Tuesday, July 18, 2017

A Letter From She Who Settled

My heart burns
I really hate myself... The life i am living isn’t mine, i feel like i took a step aside and let everything i like pass me by. I need quality time with the people i love but what i love they don’t care for... Every time i plan something, everything that's more important seem to come up and mine isn't given a 2nd thought. I feel caged. So intensely caged i am loosing my heart, my soul. I cry now more than before, because i settle.

When i love i give all and i wish one would just give me a treat once in a while to make me feel special. I wish we could do something from my list of fun things once in a while. But when i speak its directly archived. It will be done later, i come later. It's been 9 months since we did something i liked which was walking to Njoro and back. I keep saying what i like but it is for later. I need romance. I need to have happy waves in my relationship. Like get a gift very now and then, get taken somewhere every now and then, romantic acts in the house... And maybe once in a while do something from the long list of stuff that i said i would like to do over and over. I voice out everything i need but it’s almost never heard. I have to almost breakdown to be taken seriously. 

Why should one wait for me to hurt and suffer to do something? Maybe, i do come after everything else. Maybe i am not allowed to have emotions that's why everybody gets angry at me when i feel low or need them. And so i hide all that hurts me and become so depressed... And then it’s my fault that i am low and messing up everybody’s' mood. So i keep quiet even when i need help the most, even when i hurt so badly, even when i with my closest. Because i know he has something more important to do than talk to me or please me in other ways than physical or just make me feel like a queen. I am not feeling that right now.

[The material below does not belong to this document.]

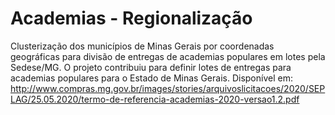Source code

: # Academias - Regionalização
Clusterização dos municípios de Minas Gerais por coordenadas geográficas para divisão de entregas de academias populares em lotes pela Sedese/MG. O projeto contribuiu para definir lotes de entregas para academias populares para o Estado de Minas Gerais. Disponível em: <http://www.compras.mg.gov.br/images/stories/arquivoslicitacoes/2020/SEPLAG/25.05.2020/termo-de-referencia-academias-2020-versao1.2.pdf>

I feel like a help, like a house help or something. Like i do, i help, i solve, i fight, i lift, i scrub, i answer... But i shouldn't expect the same. Maybe i shouldn't get to the level that i give. I wish i was a queen to one. And if i am already, i wish that one would just show it, act like it and not expect me to just know automatically because i don't know it and i don't feel it at all. I wish for mine to know me, and act as if they know me. I don't need to be treated like a stranger till i breakdown and then be all there when i am crushed on the floor. Picking me up because they know how to. Why not save me before i hurt? If one knows me, they actually know me, i don’t see why they can't avoid  stuff that cause me pain if they truly love me. Whole dance of pushing me down then picking me up will someday not work. One can be unable to pick me from the depth that i will have sunk, or maybe i will have had enough. I wish i was a queen and not a dusty pillar at the entrance of a handsome mansion. I wish i didn't come last almost always. Once in a while, let me come 1st, maybe on that romantic day or that dark night of the heart. Just to keep my 'happy heart' beating. I honestly have the least known amount of fuel for happiness. If one knows me well, one will know i struggle hourly to actually feel happy and make it last.


I wish one wouldn't think i am on a 'high hoarse' because the truth is that i am dying inside. I am still messed up and broken and completely damaged inside. I try to heal but i am way better at hiding it professionally and the one to help me stopped. Got other things that are more important and thinks i am a proud bitch looking down at everyone on my high horse. How am i supposed to be open if when i express how i feel this is the feedback. While i, myself i am so depressed and i have to wake up every morning telling myself that i will be okay, cooing and soothing myself the whole day through, just to feel like i should fall into the darkness and just fade away at night. How could i look down on others when i am sunk deep beneath the ground? But yet one, never notices. Why? I had once taken a significant healing step off my past and could talk and somewhat express how i felt verbally and timely, yet, now i have reverted to my younger self from my past where i can’t say how i feel. My closest shut me down when i try, or, just doesn't listen, or, hears me just so that i can shut up, or, listens to me and forgets as soon as anything, literally anything else comes to mind. One lives on as if i never said a word to begin with. At the same time it’s as if my non-verbal clues all go dead. Is it that one doesn't know me? Can't read me? Doesn’t care about what he sees? I just feel like 'that other person' whose life and feelings aren't that important. That have never been important.